Hi Asiri,
On Feb 27, 2009, at 12:32 PM, asiri (SVN) wrote:
> Author: asiri
> Date: 2009-02-27 12:32:21 +0100 (Fri, 27 Feb 2009)
> New Revision: 17078
>
> Added:
> platform/core/trunk/xwiki-officeimporter/src/test/java/org/xwiki/
> officeimporter/internal/cleaner/AbstractHTMLCleaningTest.java
> platform/core/trunk/xwiki-officeimporter/src/test/java/org/xwiki/
> officeimporter/internal/cleaner/
> EmptyLineParagraphOpenOfficeCleaningTest.java
> platform/core/trunk/xwiki-officeimporter/src/test/java/org/xwiki/
> officeimporter/internal/cleaner/ImageOpenOfficeCleaningTest.java
> platform/core/trunk/xwiki-officeimporter/src/test/java/org/xwiki/
> officeimporter/internal/cleaner/InvalidTagOpenOfficeCleaningTest.java
> platform/core/trunk/xwiki-officeimporter/src/test/java/org/xwiki/
> officeimporter/internal/cleaner/LineBreakOpenOfficeCleaningTest.java
> platform/core/trunk/xwiki-officeimporter/src/test/java/org/xwiki/
> officeimporter/internal/cleaner/LinkOpenOfficeCleaningTest.java
> platform/core/trunk/xwiki-officeimporter/src/test/java/org/xwiki/
> officeimporter/internal/cleaner/ListOpenOfficeCleaningTest.java
> platform/core/trunk/xwiki-officeimporter/src/test/java/org/xwiki/
> officeimporter/internal/cleaner/MiscWysiwygCleaningTest.java
> platform/core/trunk/xwiki-officeimporter/src/test/java/org/xwiki/
> officeimporter/internal/cleaner/
> RedundantTagOpenOfficeCleaningTest.java
> platform/core/trunk/xwiki-officeimporter/src/test/java/org/xwiki/
> officeimporter/internal/cleaner/TableOpenOfficeCleaningTest.java
> Removed:
> platform/core/trunk/xwiki-officeimporter/src/test/java/org/xwiki/
> officeimporter/internal/cleaner/AbstractHTMLCleanerTest.java
> platform/core/trunk/xwiki-officeimporter/src/test/java/org/xwiki/
> officeimporter/internal/cleaner/OpenOfficeHTMLCleanerTest.java
> platform/core/trunk/xwiki-officeimporter/src/test/java/org/xwiki/
> officeimporter/internal/cleaner/WysiwygHTMLCleanerTest.java
> Modified:
> platform/core/trunk/xwiki-officeimporter/src/main/java/org/xwiki/
> officeimporter/filter/LineBreakFilter.java
> Log:
> XWIKI-3265: Restructure officeimporter test cases + write more tests
>
> * Completed.
[snip]
> +public class InvalidTagOpenOfficeCleaningTest extends
> AbstractHTMLCleaningTest
> +{
> + /**
> + * {...@code <style>} tags should be stripped from html content.
> + */
> + public void testStyleTagRemoving()
> + {
> + String html =
> + "<html><head><title>Title</title>" + "<style type=
> \"text/css\">h1 {color:red} p {color:blue} </style>"

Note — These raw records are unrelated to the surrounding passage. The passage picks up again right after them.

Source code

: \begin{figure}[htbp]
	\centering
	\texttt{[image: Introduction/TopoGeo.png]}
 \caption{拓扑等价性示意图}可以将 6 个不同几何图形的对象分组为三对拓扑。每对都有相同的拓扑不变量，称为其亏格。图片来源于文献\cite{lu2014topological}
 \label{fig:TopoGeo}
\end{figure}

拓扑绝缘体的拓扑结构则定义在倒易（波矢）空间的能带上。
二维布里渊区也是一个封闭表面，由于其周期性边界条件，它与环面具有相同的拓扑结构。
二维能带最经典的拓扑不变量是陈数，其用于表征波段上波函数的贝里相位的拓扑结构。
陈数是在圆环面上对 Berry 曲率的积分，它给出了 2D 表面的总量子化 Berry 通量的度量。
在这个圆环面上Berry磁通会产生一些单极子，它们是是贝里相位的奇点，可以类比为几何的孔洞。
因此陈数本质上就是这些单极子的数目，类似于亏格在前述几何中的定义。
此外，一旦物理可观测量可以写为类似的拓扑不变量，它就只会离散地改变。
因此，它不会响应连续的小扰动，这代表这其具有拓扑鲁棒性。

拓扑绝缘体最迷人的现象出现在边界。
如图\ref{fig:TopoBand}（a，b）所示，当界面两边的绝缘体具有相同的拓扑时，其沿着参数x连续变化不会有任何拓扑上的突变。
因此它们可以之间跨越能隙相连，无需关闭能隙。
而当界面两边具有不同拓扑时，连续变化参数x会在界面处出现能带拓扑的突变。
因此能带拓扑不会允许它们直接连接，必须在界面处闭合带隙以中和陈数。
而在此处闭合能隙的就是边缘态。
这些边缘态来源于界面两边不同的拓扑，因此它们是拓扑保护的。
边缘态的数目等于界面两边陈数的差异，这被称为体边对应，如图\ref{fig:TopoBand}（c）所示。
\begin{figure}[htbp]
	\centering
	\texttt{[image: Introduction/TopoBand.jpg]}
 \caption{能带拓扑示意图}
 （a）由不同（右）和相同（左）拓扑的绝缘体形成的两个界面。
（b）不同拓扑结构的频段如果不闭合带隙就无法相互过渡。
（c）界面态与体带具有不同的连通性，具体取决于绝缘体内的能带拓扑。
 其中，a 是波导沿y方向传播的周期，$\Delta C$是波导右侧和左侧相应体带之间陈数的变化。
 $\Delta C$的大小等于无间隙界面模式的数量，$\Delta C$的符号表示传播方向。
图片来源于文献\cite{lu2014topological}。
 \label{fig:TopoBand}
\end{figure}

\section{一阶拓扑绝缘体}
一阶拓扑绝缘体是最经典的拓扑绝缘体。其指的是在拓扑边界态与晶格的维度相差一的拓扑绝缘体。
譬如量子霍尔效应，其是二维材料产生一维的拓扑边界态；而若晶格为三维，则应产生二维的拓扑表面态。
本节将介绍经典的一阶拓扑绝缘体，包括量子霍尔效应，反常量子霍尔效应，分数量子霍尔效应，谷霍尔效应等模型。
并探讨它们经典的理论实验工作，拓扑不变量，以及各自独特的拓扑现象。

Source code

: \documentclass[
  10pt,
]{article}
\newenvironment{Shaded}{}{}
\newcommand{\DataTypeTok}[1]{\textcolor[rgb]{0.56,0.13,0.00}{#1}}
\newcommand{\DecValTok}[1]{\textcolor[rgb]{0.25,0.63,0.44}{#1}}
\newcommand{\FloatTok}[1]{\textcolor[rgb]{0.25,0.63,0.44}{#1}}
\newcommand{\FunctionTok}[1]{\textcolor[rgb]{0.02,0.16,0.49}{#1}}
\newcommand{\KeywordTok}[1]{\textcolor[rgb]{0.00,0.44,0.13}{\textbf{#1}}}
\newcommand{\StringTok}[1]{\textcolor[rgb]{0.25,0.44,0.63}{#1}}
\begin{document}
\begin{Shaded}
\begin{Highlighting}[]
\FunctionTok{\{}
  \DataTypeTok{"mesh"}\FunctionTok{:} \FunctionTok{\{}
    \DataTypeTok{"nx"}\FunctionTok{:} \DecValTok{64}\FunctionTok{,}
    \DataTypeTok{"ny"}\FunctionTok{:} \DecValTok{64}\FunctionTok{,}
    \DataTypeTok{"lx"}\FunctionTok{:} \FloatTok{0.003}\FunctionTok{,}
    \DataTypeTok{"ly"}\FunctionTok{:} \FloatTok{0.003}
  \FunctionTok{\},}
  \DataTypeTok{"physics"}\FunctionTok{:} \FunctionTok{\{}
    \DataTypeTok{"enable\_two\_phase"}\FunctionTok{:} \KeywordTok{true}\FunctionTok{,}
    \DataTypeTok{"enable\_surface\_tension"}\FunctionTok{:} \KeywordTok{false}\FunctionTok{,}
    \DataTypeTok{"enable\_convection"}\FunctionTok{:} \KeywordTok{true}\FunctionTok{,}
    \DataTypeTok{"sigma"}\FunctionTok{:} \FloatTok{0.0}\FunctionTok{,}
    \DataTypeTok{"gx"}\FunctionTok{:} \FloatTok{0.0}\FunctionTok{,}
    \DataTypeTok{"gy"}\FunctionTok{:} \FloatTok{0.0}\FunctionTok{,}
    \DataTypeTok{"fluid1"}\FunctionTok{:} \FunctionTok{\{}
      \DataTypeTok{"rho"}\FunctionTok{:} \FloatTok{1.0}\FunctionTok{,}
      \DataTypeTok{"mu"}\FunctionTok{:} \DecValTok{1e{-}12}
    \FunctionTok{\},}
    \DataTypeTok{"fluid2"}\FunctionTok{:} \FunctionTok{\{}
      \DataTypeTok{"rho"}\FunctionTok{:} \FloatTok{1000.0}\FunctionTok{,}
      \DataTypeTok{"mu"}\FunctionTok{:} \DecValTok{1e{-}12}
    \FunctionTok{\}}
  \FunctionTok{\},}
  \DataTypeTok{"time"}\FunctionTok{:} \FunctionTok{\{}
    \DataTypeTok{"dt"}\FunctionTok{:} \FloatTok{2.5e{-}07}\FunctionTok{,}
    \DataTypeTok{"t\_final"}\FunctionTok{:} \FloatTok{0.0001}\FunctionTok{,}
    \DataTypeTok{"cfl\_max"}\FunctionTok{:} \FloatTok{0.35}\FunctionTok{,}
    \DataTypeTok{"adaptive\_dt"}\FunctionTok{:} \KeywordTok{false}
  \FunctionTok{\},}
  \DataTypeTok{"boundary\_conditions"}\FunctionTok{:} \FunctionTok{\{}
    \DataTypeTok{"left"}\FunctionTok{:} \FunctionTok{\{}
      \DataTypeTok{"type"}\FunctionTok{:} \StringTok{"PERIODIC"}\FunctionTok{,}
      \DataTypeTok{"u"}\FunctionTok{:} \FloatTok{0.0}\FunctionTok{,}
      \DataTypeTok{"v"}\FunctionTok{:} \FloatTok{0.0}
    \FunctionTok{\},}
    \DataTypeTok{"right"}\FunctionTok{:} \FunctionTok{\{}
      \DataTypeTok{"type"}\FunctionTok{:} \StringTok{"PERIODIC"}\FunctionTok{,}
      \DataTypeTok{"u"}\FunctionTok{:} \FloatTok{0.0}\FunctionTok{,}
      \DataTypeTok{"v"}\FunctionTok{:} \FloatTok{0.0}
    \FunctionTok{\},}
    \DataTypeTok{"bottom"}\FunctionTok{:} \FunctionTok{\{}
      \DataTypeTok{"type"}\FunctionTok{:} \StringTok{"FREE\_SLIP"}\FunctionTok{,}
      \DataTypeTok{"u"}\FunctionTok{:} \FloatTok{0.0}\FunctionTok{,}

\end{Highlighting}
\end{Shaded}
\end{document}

> + + "</head><body>" + footer;
> + Document doc = openOfficeHTMLCleaner.clean(new
> StringReader(html));
> + NodeList nodes = doc.getElementsByTagName("style");
> + assertEquals(0, nodes.getLength());
> + }
> +
> + /**
> + * {...@code <style>} tags should be stripped from html content.
copy paste, should be <script>.
> + */
> + public void testScriptTagRemoving()
> + {
> + String html = header + "<script type=\"text/javascript
> \">document.write(\"Hello World!\")</script>" + footer;
> + Document doc = openOfficeHTMLCleaner.clean(new
> StringReader(html));
> + NodeList nodes = doc.getElementsByTagName("script");
> + assertEquals(0, nodes.getLength());
> + }
> +}
>
[snip]
> + /**
> + * {...@code <br/>} elements placed next to paragraph elements
> should be converted to {...@code<div
> + * class="wikikmodel-emptyline"/>} elements.
> + */
> + public void testLineBreaksNextToParagraphElements()
> + {
> + checkLineBreakReplacements("<br/><br/><p>para</p>", 0, 2);
> + checkLineBreakReplacements("<p>para</p><br/><br/>", 0, 2);
> + checkLineBreakReplacements("<p>para</p><br/><br/><p>para</
> p>", 0, 2);
> + }
Shouldn't this be done by the default HTML Cleaner?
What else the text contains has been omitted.